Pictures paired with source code
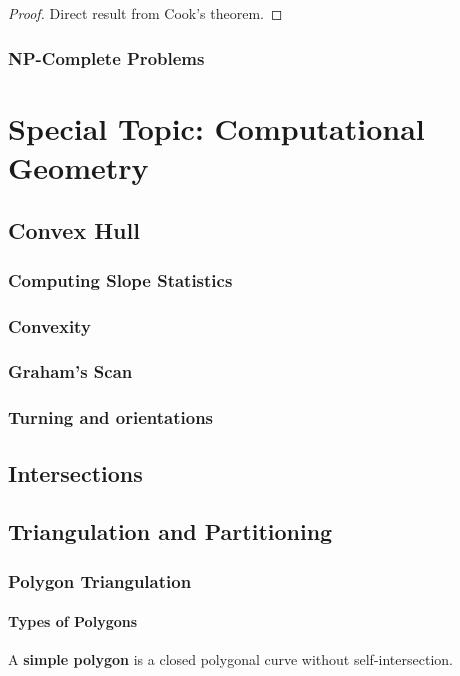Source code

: 				\begin{proof}
					Direct result from Cook's theorem.
				\end{proof}

			\section{NP-Complete Problems}

	\part*{Special Topic: Computational Geometry}\label{CG}
		\chapter{Convex Hull}
			\section{Computing Slope Statistics}

			\section{Convexity}

			\section{Graham's Scan}

			\section{Turning and orientations}

		\chapter{Intersections}

		\chapter{Triangulation and Partitioning}
			\section{Polygon Triangulation}
				\subsection{Types of Polygons}
					\begin{definition}
						A \textbf{simple polygon} is a closed polygonal curve without self-intersection.
					\end{definition}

Requirement
The reply must hold every line above exactly as written and none of the pictures.

Answer
Source code

: 				\begin{proof}
					Direct result from Cook's theorem.
				\end{proof}

			\section{NP-Complete Problems}

	\part*{Special Topic: Computational Geometry}\label{CG}
		\chapter{Convex Hull}
			\section{Computing Slope Statistics}

			\section{Convexity}

			\section{Graham's Scan}

			\section{Turning and orientations}

		\chapter{Intersections}

		\chapter{Triangulation and Partitioning}
			\section{Polygon Triangulation}
				\subsection{Types of Polygons}
					\begin{definition}
						A \textbf{simple polygon} is a closed polygonal curve without self-intersection.
					\end{definition}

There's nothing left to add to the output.